_Pictures paired with source code:_
%%

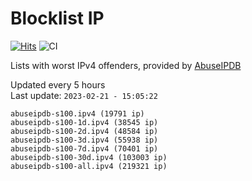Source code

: # Blocklist IP

[![Hits](https://hits.seeyoufarm.com/api/count/incr/badge.svg?url=https%3A%2F%2Fgithub.com%2Fborestad%2Fblocklist-ip%2F&count_bg=%2379C83D&title_bg=%23555555&icon=&icon_color=%23E7E7E7&title=hits&edge_flat=false)](https://hits.seeyoufarm.com)  ![CI](https://img.shields.io/github/workflow/status/borestad/blocklist-ip/CI?style=flat-square)

Lists with worst IPv4 offenders, provided by [AbuseIPDB](https://www.abuseipdb.com/)

<!-- FOOTER-PLACEHOLDER -->
Updated every 5 hours<br>
Last update: `2023-02-21 - 15:05:22`
```
abuseipdb-s100.ipv4 (19791 ip)
abuseipdb-s100-1d.ipv4 (38545 ip)
abuseipdb-s100-2d.ipv4 (48584 ip)
abuseipdb-s100-3d.ipv4 (55938 ip)
abuseipdb-s100-7d.ipv4 (70401 ip)
abuseipdb-s100-30d.ipv4 (103003 ip)
abuseipdb-s100-all.ipv4 (219321 ip)
```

%%

Leave out the pictures, then return every line of the data exactly.

_Result of this task:_
Source code

: # Blocklist IP

[![Hits](https://hits.seeyoufarm.com/api/count/incr/badge.svg?url=https%3A%2F%2Fgithub.com%2Fborestad%2Fblocklist-ip%2F&count_bg=%2379C83D&title_bg=%23555555&icon=&icon_color=%23E7E7E7&title=hits&edge_flat=false)](https://hits.seeyoufarm.com)  ![CI](https://img.shields.io/github/workflow/status/borestad/blocklist-ip/CI?style=flat-square)

Lists with worst IPv4 offenders, provided by [AbuseIPDB](https://www.abuseipdb.com/)

<!-- FOOTER-PLACEHOLDER -->
Updated every 5 hours<br>
Last update: `2023-02-21 - 15:05:22`
```
abuseipdb-s100.ipv4 (19791 ip)
abuseipdb-s100-1d.ipv4 (38545 ip)
abuseipdb-s100-2d.ipv4 (48584 ip)
abuseipdb-s100-3d.ipv4 (55938 ip)
abuseipdb-s100-7d.ipv4 (70401 ip)
abuseipdb-s100-30d.ipv4 (103003 ip)
abuseipdb-s100-all.ipv4 (219321 ip)
```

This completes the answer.